• _PROVIDED RECORDS_
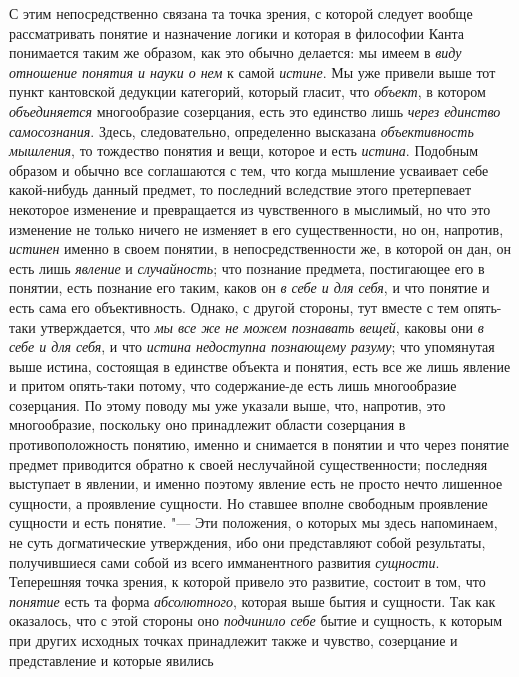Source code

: {С этим непосредственно связана та точка зрения, с которой
следует вообще рассматривать понятие и назначение логики и которая в
философии Канта понимается таким же образом, как это обычно делается: мы
имеем в {\em виду отношение понятия и
науки о нем} к самой
{\em истине}. Мы уже
привели выше тот пункт кантовской дедукции категорий, который гласит, что
{\em объект}, в котором
{\em объединяется}
многообразие созерцания, есть это единство лишь
{\em через единство самосознания}.
Здесь, следовательно, определенно высказана
{\em объективность мышления},
то тождество понятия и вещи, которое и есть
{\em истина}. Подобным
образом и обычно все соглашаются с тем, что когда мышление усваивает себе
какой-нибудь данный предмет, то последний вследствие этого претерпевает
некоторое изменение и превращается из чувственного в мыслимый, но что это
изменение не только ничего не изменяет в его существенности, но он,
напротив, {\em истинен}
именно в своем понятии, в непосредственности же, в которой он
дан, он есть лишь {\em явление}
и {\em случайность};
что познание предмета, постигающее его в понятии, есть
познание его таким, каков он {\em в себе
и для себя}, и что понятие и есть сама его объективность.
Однако, с другой стороны, тут вместе с тем опять-таки
утверждается,
что {\em мы все же не
можем познавать вещей}, каковы они
{\em в себе и для себя},
и что {\em истина
недоступна познающему разуму}; что упомянутая выше
истина, состоящая в единстве объекта и понятия, есть все же
лишь явление и притом опять-таки потому, что содержание-де есть лишь
многообразие созерцания. По этому поводу мы уже указали выше, что,
напротив, это многообразие, поскольку оно принадлежит области созерцания в
противоположность понятию, именно и снимается в понятии и что через понятие
предмет приводится обратно к своей неслучайной существенности; последняя
выступает в явлении, и именно поэтому явление есть не просто нечто лишенное
сущности, а проявление сущности. Но ставшее вполне свободным проявление
сущности и есть понятие. "--- Эти положения, о которых мы здесь
напоминаем, не суть догматические утверждения, ибо они представляют собой
результаты, получившиеся сами собой из всего имманентного развития
{\em сущности}.
Теперешняя точка зрения, к которой привело это развитие,
состоит в том, что {\em понятие}
есть та форма
{\em абсолютного},
которая выше бытия и сущности. Так как оказалось, что с этой
стороны оно {\em подчинило себе}
бытие и сущность, к которым при других исходных точках
принадлежит также и чувство, созерцание и представление и которые явились
}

• _YOUR GOAL_
When a line in the material above includes "через", report that line by copying it.

• _SOLVED EXERCISE_
{\em через единство самосознания}.
противоположность понятию, именно и снимается в понятии и что через понятие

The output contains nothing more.